-------- RECORDS
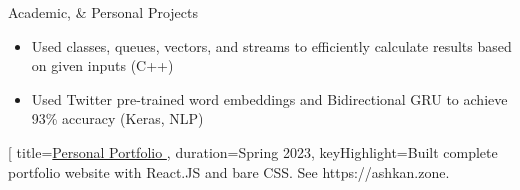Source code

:\documentclass{resume} %
\begin{document}
\begin{workSection}{Academic, \& Personal Projects}
    \customItem[
        title=\href{https://github.com/AshkanArabim/advent-of-code-2022}{Advent of Code 2022 \faExternalLink},
        duration=Summer 2023,
        keyHighlight=Coded C++ solutions to 12 of 25 Advent of Code 2022 challenges.
    ]
    \begin{itemize}
        \vspace{-0.5em}
        \itemsep -6pt {}
        \item Used classes, queues, vectors, and streams to efficiently calculate results based on given inputs (C++)
    \end{itemize}
    \customItem[
        title=\href{https://github.com/AshkanArabim/cybertweet-topics/tree/main}{Tweet topic detection \faExternalLink},
        duration=Summer 2023,
        keyHighlight=Built model to detect one of 8 cyber-security topics mentioned in Tweets.
    ]
    \begin{itemize}
        \vspace{-0.5em}
        \itemsep -6pt {}
        \item Used Twitter pre-trained word embeddings and Bidirectional GRU to achieve 93\% accuracy (Keras, NLP)
    \end{itemize}
    \customItem[
        title=\href{https://ashkan.zone/}{Personal Portfolio \faExternalLink},
        duration=Spring 2023,
        keyHighlight=Built complete portfolio website with React.JS and bare CSS. See https://ashkan.zone.

\end{workSection}
\end{document}
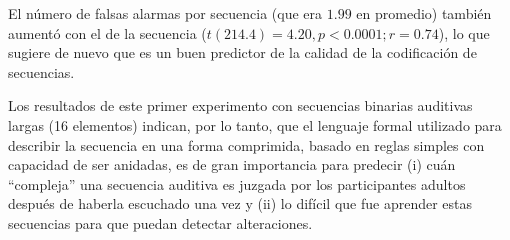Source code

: 
El número de falsas alarmas por secuencia (que era $1.99$ en promedio) también aumentó con el \mdlbin de la secuencia ($t(214.4)= 4.20, p <0.0001; r = 0.74$), lo que sugiere de nuevo que \mdlbin es un buen predictor de la calidad de la codificación de secuencias.


Los resultados de este primer experimento con secuencias binarias auditivas largas (16 elementos) indican, por lo tanto, que el lenguaje formal utilizado para describir la secuencia en una forma comprimida, basado en reglas simples con capacidad de ser anidadas, es de gran importancia para predecir (i) cuán ``compleja'' una secuencia auditiva es juzgada por los participantes adultos después de haberla escuchado una vez y (ii) lo difícil que fue aprender estas secuencias para que puedan detectar alteraciones.


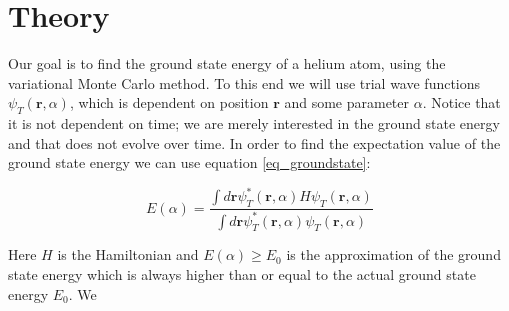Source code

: \section{Theory}

Our goal is to find the ground state energy of a helium atom, using the variational Monte Carlo method. To this end we will use trial wave functions $\psi_T(\textbf{r},\alpha)$, which is dependent on position $\textbf{r}$ and some parameter $\alpha$. Notice that it is not dependent on time; we are merely interested in the ground state energy and that does not evolve over time. In order to find the expectation value of the ground state energy we can use equation \ref{eq_groundstate}: 

\begin{equation}\label{eq_groundstate}
E(\alpha) = \frac{\int d\textbf{r} \psi_T^*(\textbf{r},\alpha)H\psi_T(\textbf{r},\alpha)}{\int d\textbf{r} \psi_T^*(\textbf{r},\alpha)\psi_T(\textbf{r},\alpha)}
\end{equation}

Here $H$ is the Hamiltonian and $E(\alpha) \geq E_0$ is the approximation of the ground state energy which is always higher than or equal to the actual ground state energy $E_0$.  We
----------------
### PROBLEM DETAILS
List every line above that contains the word "title".

### ANSWER
        title=\href{https://github.com/AshkanArabim/advent-of-code-2022}{Advent of Code 2022 \faExternalLink},
        title=\href{https://github.com/AshkanArabim/cybertweet-topics/tree/main}{Tweet topic detection \faExternalLink},
        title=\href{https://ashkan.zone/}{Personal Portfolio \faExternalLink},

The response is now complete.